Вскоре слух о грядущем замужестве Михримах Султан распространился по всему сералю. В полночь Джахан, не в силах более слушать, как все вокруг обсуждают эту новость, выскользнул в сад. Руки и ноги у него ныли от усталости, а грудь сжимала боль, которой он раньше никогда не испытывал. Джахан брел куда глаза глядят и вскоре дошел до стены, отделяющей зверинец от второго внутреннего двора. Не зная, куда теперь идти, он вернулся назад и опустился на землю под тем самым кустом сирени, где некогда рассказывал дочери Сулеймана историю о том, как Чота появился на свет и прибыл из Индии в Стамбул.
Куст, усыпанный белеющими в темноте цветами, казался воротами в иной мир. Джахан прижался ухом к стволу, пытаясь разобрать, что говорит ему земля, но слышал лишь безмолвие. Упорную, зловещую тишину. Поднялся ветер, воздух стал прохладным. Джахан по-прежнему сидел на земле, надеясь, что, окоченев от холода, он утратит способность чувствовать. Но холод не помогал. Его сердце болело по-прежнему.
На следующее утро он послал Синану письмо. Точнее, то была коротенькая записка:
* * *
Рим не зря называют городом, где камни насквозь пропитаны историей. В день, когда ученики Синана прибыли туда, моросил дождик – мелкий, теплый и ласковый. Замедлив ход лошадей, Давуд и Джахан некоторое время ехали по городу без всякой цели. Лица прохожих были им незнакомы, а каждая улица казалась еще более удивительной, чем предыдущая. Они миновали мосты, въезжали в арки – то круглые, то стрельчатые – и пересекали площади, сплошь заставленные лотками торговцев. Джахан затруднился бы сказать, каким он представлял себе Рим, но абсолютно точно знал: в реальности город этот оказался гораздо больше и многолюднее, чем в его фантазиях. Они с Давудом, растерянные, почти испуганные, прокладывали себе путь через толпу. Но вот перед ними предстали руины древнего Форума, и юноши остановились, благоговейно затаив дыхание. Мимо проходили монахи в длинных черных сутанах, солдаты, гремевшие оружием, нищие, мало чем отличавшиеся от своих собратьев в Стамбуле. Женщины распространяли вокруг себя аромат духов; римлянки не считали нужным покрывать головы, а их обнаженные шеи украшали драгоценные ожерелья. Давуд всякий раз вспыхивал до ушей и отводил глаза, стоило ему увидеть даму благородного происхождения в платье с глубоким вырезом и пышными рукавами, шествующую в сопровождении служанки. Джахану тоже было неловко, однако он глаз не отводил. На исходе дня они добрались до дома, адрес которого написал им на клочке бумаги Симеон-книготорговец. Для того чтобы отыскать этот дом, им пришлось обратиться за помощью к прохожим, которые, смерив юношей подозрительными взглядами, указали путь в еврейский квартал.

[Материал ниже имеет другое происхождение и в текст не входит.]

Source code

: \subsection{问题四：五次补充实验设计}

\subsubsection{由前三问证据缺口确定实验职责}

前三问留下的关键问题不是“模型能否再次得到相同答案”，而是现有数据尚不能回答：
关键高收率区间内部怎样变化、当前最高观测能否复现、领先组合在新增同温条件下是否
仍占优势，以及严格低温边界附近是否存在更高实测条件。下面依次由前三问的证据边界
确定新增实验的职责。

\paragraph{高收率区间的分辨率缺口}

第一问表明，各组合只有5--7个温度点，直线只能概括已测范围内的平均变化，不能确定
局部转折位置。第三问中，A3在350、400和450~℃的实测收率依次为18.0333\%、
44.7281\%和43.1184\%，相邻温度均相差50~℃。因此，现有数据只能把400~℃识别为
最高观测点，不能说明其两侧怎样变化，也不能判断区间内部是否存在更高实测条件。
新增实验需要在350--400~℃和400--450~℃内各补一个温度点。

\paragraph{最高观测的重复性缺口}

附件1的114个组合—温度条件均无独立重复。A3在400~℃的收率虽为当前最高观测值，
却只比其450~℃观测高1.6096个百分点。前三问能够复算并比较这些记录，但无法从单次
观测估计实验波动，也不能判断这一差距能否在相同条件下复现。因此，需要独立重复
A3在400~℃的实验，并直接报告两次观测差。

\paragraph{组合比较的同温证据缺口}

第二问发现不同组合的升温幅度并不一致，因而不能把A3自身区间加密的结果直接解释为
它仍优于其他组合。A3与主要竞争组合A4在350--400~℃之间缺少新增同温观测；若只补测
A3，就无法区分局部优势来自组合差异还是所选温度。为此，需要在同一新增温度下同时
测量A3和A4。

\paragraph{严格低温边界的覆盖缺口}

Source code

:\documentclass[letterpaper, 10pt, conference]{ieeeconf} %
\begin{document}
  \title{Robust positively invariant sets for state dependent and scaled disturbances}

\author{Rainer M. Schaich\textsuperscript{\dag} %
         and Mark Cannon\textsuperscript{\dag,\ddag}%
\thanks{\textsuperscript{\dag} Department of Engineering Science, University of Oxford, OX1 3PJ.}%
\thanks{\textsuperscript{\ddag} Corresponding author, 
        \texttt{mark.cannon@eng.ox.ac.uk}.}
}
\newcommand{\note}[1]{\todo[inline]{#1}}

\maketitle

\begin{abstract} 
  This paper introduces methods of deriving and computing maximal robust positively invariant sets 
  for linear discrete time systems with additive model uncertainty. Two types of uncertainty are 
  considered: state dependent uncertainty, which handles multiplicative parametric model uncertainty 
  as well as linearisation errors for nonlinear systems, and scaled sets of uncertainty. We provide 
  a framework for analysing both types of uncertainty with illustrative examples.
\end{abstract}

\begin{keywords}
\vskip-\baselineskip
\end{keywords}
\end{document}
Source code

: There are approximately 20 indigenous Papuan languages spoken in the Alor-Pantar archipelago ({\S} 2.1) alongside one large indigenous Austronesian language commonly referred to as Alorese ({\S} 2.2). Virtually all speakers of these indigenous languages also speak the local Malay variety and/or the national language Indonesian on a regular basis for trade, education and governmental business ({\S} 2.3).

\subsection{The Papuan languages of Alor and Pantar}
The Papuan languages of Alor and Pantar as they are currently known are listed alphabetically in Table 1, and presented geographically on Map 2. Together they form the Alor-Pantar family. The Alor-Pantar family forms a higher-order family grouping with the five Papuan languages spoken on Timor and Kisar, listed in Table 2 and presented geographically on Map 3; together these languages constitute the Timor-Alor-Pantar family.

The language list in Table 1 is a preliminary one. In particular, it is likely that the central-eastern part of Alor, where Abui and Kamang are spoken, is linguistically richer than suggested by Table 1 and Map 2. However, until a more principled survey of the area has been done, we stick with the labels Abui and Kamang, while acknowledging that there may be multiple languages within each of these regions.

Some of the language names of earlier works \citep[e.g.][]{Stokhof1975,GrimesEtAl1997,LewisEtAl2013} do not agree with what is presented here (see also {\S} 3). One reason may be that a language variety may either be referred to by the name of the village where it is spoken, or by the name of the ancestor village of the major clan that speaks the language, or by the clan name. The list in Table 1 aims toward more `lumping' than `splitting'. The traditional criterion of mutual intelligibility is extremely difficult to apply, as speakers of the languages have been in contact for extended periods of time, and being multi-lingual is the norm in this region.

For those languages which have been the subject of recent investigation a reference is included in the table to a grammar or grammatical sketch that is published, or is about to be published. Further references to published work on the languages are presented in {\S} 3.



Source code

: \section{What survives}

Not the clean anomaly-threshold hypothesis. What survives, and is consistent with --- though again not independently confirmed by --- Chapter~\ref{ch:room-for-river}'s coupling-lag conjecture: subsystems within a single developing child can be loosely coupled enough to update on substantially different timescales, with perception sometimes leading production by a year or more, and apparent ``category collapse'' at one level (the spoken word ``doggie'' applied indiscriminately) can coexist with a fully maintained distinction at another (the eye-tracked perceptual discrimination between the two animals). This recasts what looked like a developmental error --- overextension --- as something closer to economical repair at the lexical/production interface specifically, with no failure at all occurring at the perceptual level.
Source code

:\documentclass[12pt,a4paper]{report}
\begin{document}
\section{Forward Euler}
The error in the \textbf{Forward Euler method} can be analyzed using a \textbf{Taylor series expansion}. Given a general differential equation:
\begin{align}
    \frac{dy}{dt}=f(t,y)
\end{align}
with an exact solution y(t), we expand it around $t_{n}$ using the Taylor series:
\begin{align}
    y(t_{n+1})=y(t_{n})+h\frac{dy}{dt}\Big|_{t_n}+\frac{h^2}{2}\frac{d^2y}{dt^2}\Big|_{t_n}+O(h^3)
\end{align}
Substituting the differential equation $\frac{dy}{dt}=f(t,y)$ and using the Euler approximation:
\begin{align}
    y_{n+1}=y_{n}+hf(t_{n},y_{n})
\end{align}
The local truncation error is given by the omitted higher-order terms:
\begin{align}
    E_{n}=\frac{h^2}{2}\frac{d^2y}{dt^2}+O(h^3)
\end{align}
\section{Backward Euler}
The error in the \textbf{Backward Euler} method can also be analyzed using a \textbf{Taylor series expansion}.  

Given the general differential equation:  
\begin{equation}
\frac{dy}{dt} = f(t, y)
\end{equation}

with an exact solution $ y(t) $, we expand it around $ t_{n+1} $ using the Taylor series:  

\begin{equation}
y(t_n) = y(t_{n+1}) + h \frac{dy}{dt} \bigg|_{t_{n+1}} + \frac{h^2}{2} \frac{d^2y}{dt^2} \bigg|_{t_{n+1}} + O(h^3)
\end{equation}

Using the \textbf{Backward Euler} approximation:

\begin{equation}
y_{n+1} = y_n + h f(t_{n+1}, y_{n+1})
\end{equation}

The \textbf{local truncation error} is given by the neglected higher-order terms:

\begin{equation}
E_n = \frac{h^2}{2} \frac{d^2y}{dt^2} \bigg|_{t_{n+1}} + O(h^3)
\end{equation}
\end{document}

Книжная лавка Леона Буэндиа в Риме как две капли воды походила на лавку его младшего брата Симеона Буэндиа, расположенную в Стамбуле. Дом тоже стоял на мощенной булыжником узкой улице; дверь была такой же старой и обшарпанной; стены в комнатах сплошь покрывали полки, до отказа забитые книгами и манускриптами. Хозяин, пожилой человек с косматыми бровями и огромными ушами, хотя и напоминал брата внешне, но отличался более приветливым нравом.

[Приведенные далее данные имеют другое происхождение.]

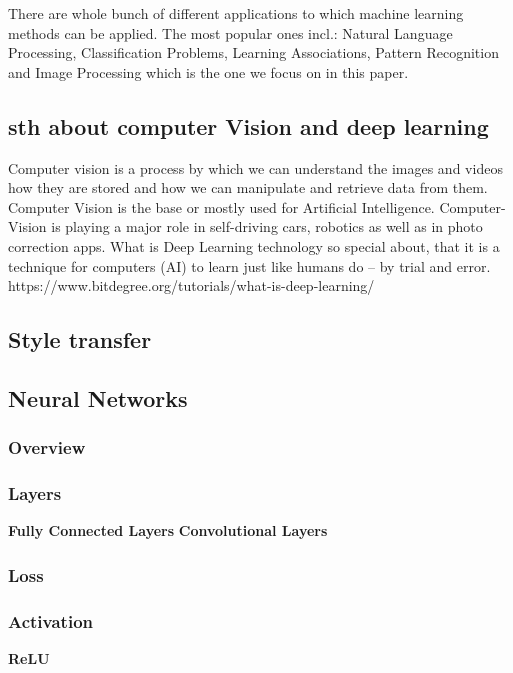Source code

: \documentclass[../Main.tex]{subfiles}
\begin{document}
    There are whole bunch of different applications to which machine learning methods can be applied. The most popular ones incl.: Natural Language Processing, Classification Problems, Learning Associations, Pattern Recognition and Image Processing which is the one we focus on in this paper.

\subsection{sth about computer Vision and deep learning}
    Computer vision is a process by which we can understand the images and videos how they are stored and how we can manipulate and retrieve data from them. Computer Vision is the base or mostly used for Artificial Intelligence. Computer-Vision is playing a major role in self-driving cars, robotics as well as in photo correction apps.
    What is Deep Learning technology so special about, that it is a technique for computers (AI) to learn just like humans do – by trial and error.
    https://www.bitdegree.org/tutorials/what-is-deep-learning/
    
\subsection{Style transfer}

\subsection{Neural Networks}
    \subsubsection{Overview}
    \subsubsection{Layers}
        \textbf{Fully Connected Layers}
        \textbf{Convolutional Layers}
    \subsubsection{Loss} %
    \subsubsection{Activation}
        \textbf{ReLU}
\end{document}
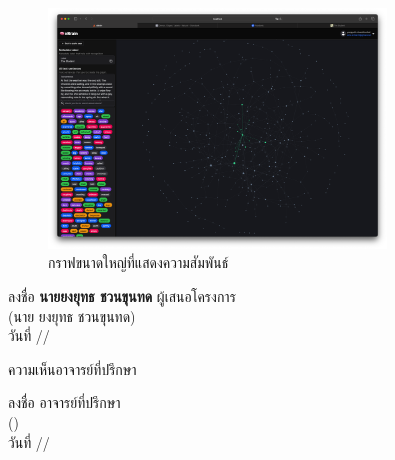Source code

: \documentclass[12pt,a4paper]{article}
\newcommand{\textlight}[1]{{\thailightfont #1}}
\newcommand{\dotrule}[1]{\hdashrule{#1}{0.6pt}{1pt}}
\begin{document}
\begin{enumerate}[leftmargin=2cm]
    \begin{figure}[H]
        \centering
        \includegraphics[width=0.8\textwidth]{images/platform_1.png}
        \caption{กราฟขนาดใหญ่ที่แสดงความสัมพันธ์}
        \label{fig:platform_1}
    \end{figure}

\end{enumerate}

\vspace{5cm}

\hfill\begin{minipage}{10cm}
    \vspace{0.5cm}
    \begin{center}
        \textlight{ลงชื่อ \textbf{นายยงยุทธ ชวนขุนทด} ผู้เสนอโครงการ}\\[0.2cm]
        \textlight{(นาย ยงยุทธ ชวนขุนทด)}\\[0.4cm]
        \textlight{วันที่ \dotrule{50pt}/\dotrule{50pt}/\dotrule{50pt}}
    \end{center}
    \vspace{0.5cm}
\end{minipage}         

\vspace{0.5cm}

\textlight{ความเห็นอาจารย์ที่ปรึกษา}
\dotrule{378pt}

\dotrule{500pt}

\dotrule{500pt}

\vspace{0.5cm}

\hfill\begin{minipage}{10cm}
    \vspace{0.5cm}
    \begin{center}
        \textlight{ลงชื่อ \dotrule{150pt} อาจารย์ที่ปรึกษา}\\[0.2cm]
        \textlight{(\dotrule{180pt})}\\[0.4cm]
        \textlight{วันที่ \dotrule{50pt}/\dotrule{50pt}/\dotrule{50pt}}
    \end{center}
    \vspace{0.5cm}
\end{minipage}                          
\end{document}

– Симеон шлет вам привет, – сказал Джахан по-итальянски, после того как старик провел их в дом, усадил за стол и угостил чаем со сладким миндальным кремом.
– Ну как там мой младший братец? Чем занимается?
– Работает, читает, ворчит, – ответил Джахан.
Леон расплылся в улыбке:
– Да уж, поворчать Симеон всегда любил.
– Он хочет, чтобы вы перебрались в Стамбул, – продолжил Джахан.
– Это вряд ли возможно. Решения, которые мы принимаем, находятся во власти наших привычек, ибо первые можно уподобить овцам, а последние – пастухам.
Пока Джахан пытался постичь смысл слов Леона, Давуд произнес:
– Мы хотели бы познакомиться с Микеланджело.
Книготорговец в ответ покачал головой:
– Уважение, которое я питаю к вашему учителю, поистине безгранично. Но то, о чем вы просите, вряд ли возможно. Il Divino[20]
никого не принимает. Вот уже два года он предается печали.– А кто у него умер? – осведомился Джахан.
– Сначала он потерял брата. Потом своего любимого ученика. Все эти несчастья повергли Il Divino в глубокое уныние.
«Интересно, долго бы грустил Синан, потеряв кого-нибудь из нас?» – невольно подумал Джахан.